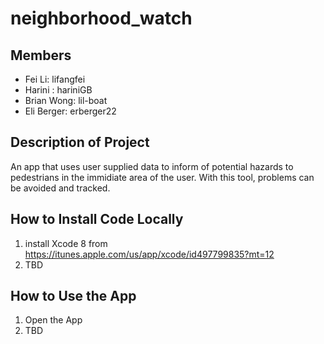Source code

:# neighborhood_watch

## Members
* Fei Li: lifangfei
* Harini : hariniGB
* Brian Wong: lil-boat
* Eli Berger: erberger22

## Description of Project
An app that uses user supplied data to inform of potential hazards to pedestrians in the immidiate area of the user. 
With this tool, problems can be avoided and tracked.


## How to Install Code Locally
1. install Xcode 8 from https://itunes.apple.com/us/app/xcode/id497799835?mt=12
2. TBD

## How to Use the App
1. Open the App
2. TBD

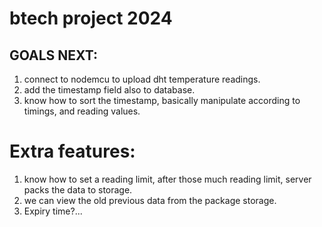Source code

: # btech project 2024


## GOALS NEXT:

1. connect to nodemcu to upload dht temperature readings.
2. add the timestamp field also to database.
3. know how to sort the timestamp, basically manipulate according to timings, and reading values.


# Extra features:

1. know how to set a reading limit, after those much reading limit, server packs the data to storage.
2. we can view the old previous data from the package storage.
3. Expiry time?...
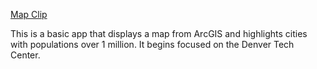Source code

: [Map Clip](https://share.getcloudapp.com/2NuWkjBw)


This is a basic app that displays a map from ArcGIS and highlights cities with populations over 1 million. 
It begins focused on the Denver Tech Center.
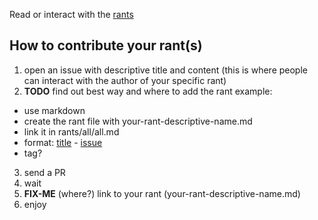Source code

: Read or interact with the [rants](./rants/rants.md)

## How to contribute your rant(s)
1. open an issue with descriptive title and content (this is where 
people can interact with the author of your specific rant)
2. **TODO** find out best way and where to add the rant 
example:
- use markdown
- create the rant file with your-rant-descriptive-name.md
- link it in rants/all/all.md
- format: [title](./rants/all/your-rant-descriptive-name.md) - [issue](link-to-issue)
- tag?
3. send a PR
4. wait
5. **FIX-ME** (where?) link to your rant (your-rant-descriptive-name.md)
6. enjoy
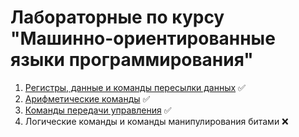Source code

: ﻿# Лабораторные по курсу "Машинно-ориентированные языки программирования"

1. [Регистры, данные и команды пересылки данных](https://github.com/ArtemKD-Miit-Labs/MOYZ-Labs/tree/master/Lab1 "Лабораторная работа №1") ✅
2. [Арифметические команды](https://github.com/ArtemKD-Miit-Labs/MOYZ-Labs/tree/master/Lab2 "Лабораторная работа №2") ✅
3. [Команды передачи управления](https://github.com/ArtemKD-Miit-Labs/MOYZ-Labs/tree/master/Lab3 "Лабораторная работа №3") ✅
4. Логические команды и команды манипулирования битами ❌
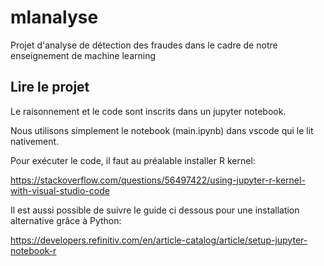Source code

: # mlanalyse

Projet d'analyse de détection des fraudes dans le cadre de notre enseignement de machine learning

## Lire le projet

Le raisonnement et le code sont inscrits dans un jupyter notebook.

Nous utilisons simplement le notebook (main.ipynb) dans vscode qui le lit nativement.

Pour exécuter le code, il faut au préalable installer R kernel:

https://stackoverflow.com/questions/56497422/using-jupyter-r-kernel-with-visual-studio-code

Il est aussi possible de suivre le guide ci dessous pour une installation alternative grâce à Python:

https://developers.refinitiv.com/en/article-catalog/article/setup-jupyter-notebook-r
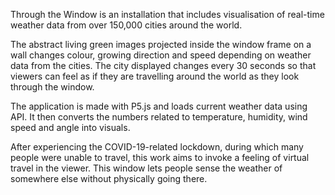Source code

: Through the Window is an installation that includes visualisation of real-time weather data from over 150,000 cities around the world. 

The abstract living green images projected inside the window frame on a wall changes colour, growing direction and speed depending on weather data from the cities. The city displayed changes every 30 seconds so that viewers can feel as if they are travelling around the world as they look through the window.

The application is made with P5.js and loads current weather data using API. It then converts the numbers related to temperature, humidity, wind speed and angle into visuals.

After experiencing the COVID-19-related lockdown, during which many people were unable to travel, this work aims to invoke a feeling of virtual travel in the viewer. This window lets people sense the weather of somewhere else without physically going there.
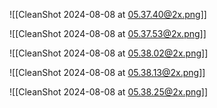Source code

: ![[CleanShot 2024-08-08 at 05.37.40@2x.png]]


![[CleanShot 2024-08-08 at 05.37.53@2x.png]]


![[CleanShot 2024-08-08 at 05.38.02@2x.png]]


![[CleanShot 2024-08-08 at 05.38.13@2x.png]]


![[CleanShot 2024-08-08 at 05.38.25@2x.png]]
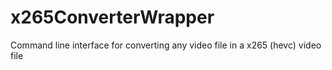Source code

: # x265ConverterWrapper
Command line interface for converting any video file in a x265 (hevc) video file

--------------------------------------------------

> **WHAT YOU HAVE TO DO**: Could you return exactly the lines starting with the one that contains "2024-08-08 at 05.38.02@2x.png]]" and ending with the last line of the data above? Leave the pictures out.

> **RESPONSE**:
![[CleanShot 2024-08-08 at 05.38.02@2x.png]]


![[CleanShot 2024-08-08 at 05.38.13@2x.png]]


![[CleanShot 2024-08-08 at 05.38.25@2x.png]]
Source code

: # x265ConverterWrapper
Command line interface for converting any video file in a x265 (hevc) video file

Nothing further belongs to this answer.